Problem statement | Each line of the data that includes the string "haben" is to be copied out.

Records for this exercise |
----

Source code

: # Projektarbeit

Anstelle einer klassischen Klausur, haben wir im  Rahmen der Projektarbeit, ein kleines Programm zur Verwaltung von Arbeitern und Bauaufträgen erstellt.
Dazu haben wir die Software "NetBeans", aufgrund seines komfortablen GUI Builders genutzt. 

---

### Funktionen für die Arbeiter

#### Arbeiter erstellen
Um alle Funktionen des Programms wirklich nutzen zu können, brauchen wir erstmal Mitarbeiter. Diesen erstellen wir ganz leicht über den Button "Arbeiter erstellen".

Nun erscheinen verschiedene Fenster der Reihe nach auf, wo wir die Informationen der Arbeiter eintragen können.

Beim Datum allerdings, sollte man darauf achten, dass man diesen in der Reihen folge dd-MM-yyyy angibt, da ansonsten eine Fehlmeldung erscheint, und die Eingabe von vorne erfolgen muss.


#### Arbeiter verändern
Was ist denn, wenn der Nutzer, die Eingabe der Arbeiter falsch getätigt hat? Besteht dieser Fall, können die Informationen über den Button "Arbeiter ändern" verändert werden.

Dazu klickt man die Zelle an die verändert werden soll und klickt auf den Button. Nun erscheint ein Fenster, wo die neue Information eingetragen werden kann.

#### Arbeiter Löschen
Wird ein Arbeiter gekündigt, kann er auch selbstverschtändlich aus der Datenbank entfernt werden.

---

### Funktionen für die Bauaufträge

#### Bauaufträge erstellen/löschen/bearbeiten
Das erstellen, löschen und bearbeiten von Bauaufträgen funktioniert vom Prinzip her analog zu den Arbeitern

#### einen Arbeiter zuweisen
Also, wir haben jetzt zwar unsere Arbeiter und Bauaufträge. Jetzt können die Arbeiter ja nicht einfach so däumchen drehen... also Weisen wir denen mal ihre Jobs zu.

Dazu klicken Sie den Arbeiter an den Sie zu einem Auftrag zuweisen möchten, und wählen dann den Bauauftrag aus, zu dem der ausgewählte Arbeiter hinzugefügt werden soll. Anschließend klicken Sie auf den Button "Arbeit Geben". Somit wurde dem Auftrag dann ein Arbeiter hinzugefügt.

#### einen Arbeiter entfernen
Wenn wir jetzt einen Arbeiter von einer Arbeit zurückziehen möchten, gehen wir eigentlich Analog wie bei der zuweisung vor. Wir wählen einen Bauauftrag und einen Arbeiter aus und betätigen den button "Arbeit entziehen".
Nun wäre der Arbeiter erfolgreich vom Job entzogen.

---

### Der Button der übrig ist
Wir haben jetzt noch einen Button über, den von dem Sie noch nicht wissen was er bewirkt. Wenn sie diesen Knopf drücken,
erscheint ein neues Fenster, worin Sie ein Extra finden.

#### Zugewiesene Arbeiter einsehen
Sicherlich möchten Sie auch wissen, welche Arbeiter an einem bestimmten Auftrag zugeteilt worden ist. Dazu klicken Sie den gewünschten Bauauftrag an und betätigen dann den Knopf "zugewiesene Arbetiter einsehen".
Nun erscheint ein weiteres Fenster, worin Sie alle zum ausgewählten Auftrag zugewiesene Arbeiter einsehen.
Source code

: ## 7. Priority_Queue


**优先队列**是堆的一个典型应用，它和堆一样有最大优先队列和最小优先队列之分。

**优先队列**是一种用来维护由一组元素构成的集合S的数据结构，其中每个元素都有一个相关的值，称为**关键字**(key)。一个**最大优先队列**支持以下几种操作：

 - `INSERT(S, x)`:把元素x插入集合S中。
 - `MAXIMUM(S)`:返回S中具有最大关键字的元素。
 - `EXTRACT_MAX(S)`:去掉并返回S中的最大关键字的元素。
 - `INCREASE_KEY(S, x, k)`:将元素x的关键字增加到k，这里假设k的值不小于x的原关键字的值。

----

Answer to the exercise |
Anstelle einer klassischen Klausur, haben wir im  Rahmen der Projektarbeit, ein kleines Programm zur Verwaltung von Arbeitern und Bauaufträgen erstellt.
Dazu haben wir die Software "NetBeans", aufgrund seines komfortablen GUI Builders genutzt. 
Also, wir haben jetzt zwar unsere Arbeiter und Bauaufträge. Jetzt können die Arbeiter ja nicht einfach so däumchen drehen... also Weisen wir denen mal ihre Jobs zu.
Wir haben jetzt noch einen Button über, den von dem Sie noch nicht wissen was er bewirkt. Wenn sie diesen Knopf drücken,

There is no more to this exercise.